Lors de mon séjour en Colombie, en mars 2018, j’ai eu l’occasion de passer plusieurs jours dans la ville de Medellín.
Sur les conseils de Clémence et de beaucoup de backpackers, je suis partie à la découverte de la comuna 13, un quartier populaire et très symbolique au sud de Medellín.
Autrefois, ce quartier était considéré comme « le plus dangereux du monde ». Aujourd’hui, c’est devenu un must see pour les touristes. C’est même un lieu incontournable pour les fans de street art. Mais il ne faut pas oublier que c’est un endroit où en apprendre plus sur l’Histoire, récente et peu glorieuse, du pays.
Suivez le guide !
Avec une amie, on a choisi de ne pas partir seules pour explorer le quartier.
On sait que ça peut se faire sans guide, même si on nous a parfois recommandé de ne pas le faire, pour être sûres d’être tranquilles.
Pour nous, la principale raison de choisir de faire la visite guidée, c’est qu’on avait envie d’en apprendre le plus possible au cours de notre visite.
Du coup, on a réservé un tour avec l’auberge où nous dormions (Los Patios).

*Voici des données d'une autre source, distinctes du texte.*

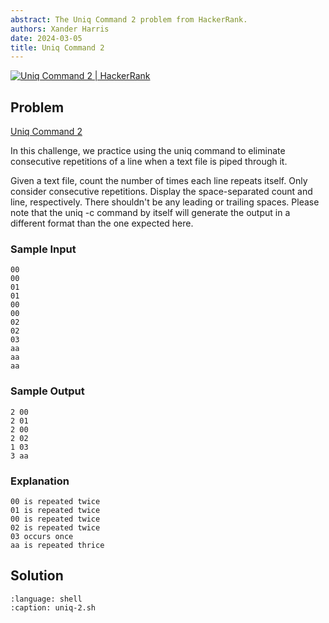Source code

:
 ```yaml
---
abstract: The Uniq Command 2 problem from HackerRank.
authors: Xander Harris
date: 2024-03-05
title: Uniq Command 2
---
```


[![Uniq Command 2 | HackerRank](https://img.shields.io/badge/HackerRank-green?style=for-the-badge&logo=hackerrank&label=uniq%202)](https://www.hackerrank.com/challenges/text-processing-in-linux-the-uniq-command-2/)

## Problem

[Uniq Command 2](https://www.hackerrank.com/challenges/text-processing-in-linux-the-uniq-command-2/problem?isFullScreen=true)

In this challenge, we practice using the uniq command to eliminate consecutive repetitions of a line when a text file is piped through it.

Given a text file, count the number of times each line repeats itself. Only consider consecutive repetitions. Display the space-separated count and line, respectively. There shouldn't be any leading or trailing spaces. Please note that the uniq -c command by itself will generate the output in a different format than the one expected here.

### Sample Input

```{code-block} shell
00
00
01
01
00
00
02
02
03
aa
aa
aa
```

### Sample Output

```{code-block} shell
2 00
2 01
2 00
2 02
1 03
3 aa
```

### Explanation

```{code-block} shell
00 is repeated twice
01 is repeated twice
00 is repeated twice
02 is repeated twice
03 occurs once
aa is repeated thrice
```

## Solution

```{literalinclude} uniq-2.sh
:language: shell
:caption: uniq-2.sh
```

```{index} single; shell: uniq
```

Le tour peut se faire en anglais ou en espagnol. On a choisi espagnol, pour être sûres que notre guide ne cherche pas ses mots pendant 3 plombes (comme ça m’est arrivé à Carthagène).
Tout est compris dans le prix : on monte à 4 dans un Uber, direction comuna 13. Le chauffeur nous déposé à un point de rendez-vous. Là on retrouve notre guide et c’est parti pour 3 h 30 de tour en espagnol.
Il est très facile de s’y rendre en transports en commun, c’est juste beaucoup plus long. Les Uber sont vraiment peu chers à Medellin.
Sinon prenez le métro jusqu’à la station San Javier puis continuez à pied ou en bus (225 I ou 228 I : las escalas electricas).
La trece
Notre guide est né et a grandi ici. Il connaît son quartier, ses habitants et sa réalité.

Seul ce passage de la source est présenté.